Pose landmark detection guide for Python

The MediaPipe Pose Landmarker task lets you detect landmarks of human bodies in an image or video. You can use this task to identify key body locations, analyze posture, and categorize movements. This task uses machine learning (ML) models that work with single images or video. The task outputs body pose landmarks in image coordinates and in 3-dimensional world coordinates.

The code sample described in these instructions is available on GitHub. For more information about the capabilities, models, and configuration options of this task, see the Overview.

Code example

The example code for Pose Landmarker provides a complete implementation of this task in Python for your reference.
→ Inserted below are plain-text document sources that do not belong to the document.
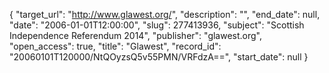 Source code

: {
  "target_url": "http://www.glawest.org/", 
  "description": "", 
  "end_date": null, 
  "date": "2006-01-01T12:00:00", 
  "slug": 277413936, 
  "subject": "Scottish Independence Referendum 2014", 
  "publisher": "glawest.org", 
  "open_access": true, 
  "title": "Glawest", 
  "record_id": "20060101T120000/NtQOyzsQ5v55PMN/VRFdzA==", 
  "start_date": null
}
This code helps you test this task and get started on building your own pose landmarker. You can view, run, and edit the Pose Landmarker example code using just your web browser.
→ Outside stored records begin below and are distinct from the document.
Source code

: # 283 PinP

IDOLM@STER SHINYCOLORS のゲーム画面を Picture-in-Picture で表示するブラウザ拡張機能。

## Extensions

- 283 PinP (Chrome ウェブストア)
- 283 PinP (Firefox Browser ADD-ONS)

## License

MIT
If you are implementing the Pose Landmarker for Raspberry Pi, refer to the Raspberry Pi example app.

Setup

This section describes key steps for setting up your development environment and code projects specifically to use Pose Landmarker. For general information on setting up your development environment for using MediaPipe tasks, including platform version requirements, see the Setup guide for Python.

Packages

The MediaPipe Pose Landmarker task requires the mediapipe PyPI package. You can install and import these dependencies with the following:

$ python -m pip install mediapipe

Imports

Import the following classes to access the Pose Landmarker task functions:

import mediapipe as mp
from mediapipe.tasks import python
from mediapipe.tasks.python import vision

Model

The MediaPipe Pose Landmarker task requires a trained model that is compatible with this task. For more information on available trained models for Pose Landmarker, see the task overview Models section.
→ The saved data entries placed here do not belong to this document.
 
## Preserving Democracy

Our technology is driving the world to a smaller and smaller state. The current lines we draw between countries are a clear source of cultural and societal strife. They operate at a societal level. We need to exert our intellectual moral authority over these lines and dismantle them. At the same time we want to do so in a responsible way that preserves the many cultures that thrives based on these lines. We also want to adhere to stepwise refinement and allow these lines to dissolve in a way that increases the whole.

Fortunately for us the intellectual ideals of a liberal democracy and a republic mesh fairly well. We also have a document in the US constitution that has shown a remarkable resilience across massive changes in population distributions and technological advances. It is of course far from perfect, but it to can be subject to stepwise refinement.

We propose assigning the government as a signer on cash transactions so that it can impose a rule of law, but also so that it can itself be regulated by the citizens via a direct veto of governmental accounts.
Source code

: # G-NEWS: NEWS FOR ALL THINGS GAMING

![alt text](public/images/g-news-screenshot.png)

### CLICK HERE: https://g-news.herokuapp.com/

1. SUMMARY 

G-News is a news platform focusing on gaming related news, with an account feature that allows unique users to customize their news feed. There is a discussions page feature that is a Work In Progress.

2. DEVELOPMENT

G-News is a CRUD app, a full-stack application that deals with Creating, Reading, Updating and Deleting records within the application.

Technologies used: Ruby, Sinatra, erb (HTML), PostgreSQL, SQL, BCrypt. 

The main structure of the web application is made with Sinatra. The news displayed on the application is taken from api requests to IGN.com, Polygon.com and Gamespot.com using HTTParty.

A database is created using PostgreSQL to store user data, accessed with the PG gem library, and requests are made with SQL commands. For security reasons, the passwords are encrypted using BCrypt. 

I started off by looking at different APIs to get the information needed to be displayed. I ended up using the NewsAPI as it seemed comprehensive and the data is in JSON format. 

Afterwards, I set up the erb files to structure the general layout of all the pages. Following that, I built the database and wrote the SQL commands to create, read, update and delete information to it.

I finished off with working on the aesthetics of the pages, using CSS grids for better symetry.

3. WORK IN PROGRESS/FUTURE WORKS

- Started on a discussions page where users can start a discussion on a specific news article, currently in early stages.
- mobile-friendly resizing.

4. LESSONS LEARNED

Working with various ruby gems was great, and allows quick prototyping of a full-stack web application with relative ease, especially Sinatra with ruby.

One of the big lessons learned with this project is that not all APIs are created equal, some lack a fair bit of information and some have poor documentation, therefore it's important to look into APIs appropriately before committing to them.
Select and download the model, and then store it in a local directory:

model_path = '/absolute/path/to/pose_landmarker.task'

Use the BaseOptions object model_asset_path parameter to specify the path of the model to use. For a code example, see the next section.

Create the task

The MediaPipe Pose Landmarker task uses the create_from_options function to set up the task. The create_from_options function accepts values for configuration options to handle. For more information, see Configuration options.

The following code demonstrates how to build and configure this task.

These samples also show the variations of the task construction for images, video files, and live stream.

Image

import mediapipe as mp

BaseOptions = mp.tasks.BaseOptions
PoseLandmarker = mp.tasks.vision.PoseLandmarker
PoseLandmarkerOptions = mp.tasks.vision.PoseLandmarkerOptions
VisionRunningMode = mp.tasks.vision.RunningMode

options = PoseLandmarkerOptions(
    base_options=BaseOptions(model_asset_path=model_path),
    running_mode=VisionRunningMode.IMAGE)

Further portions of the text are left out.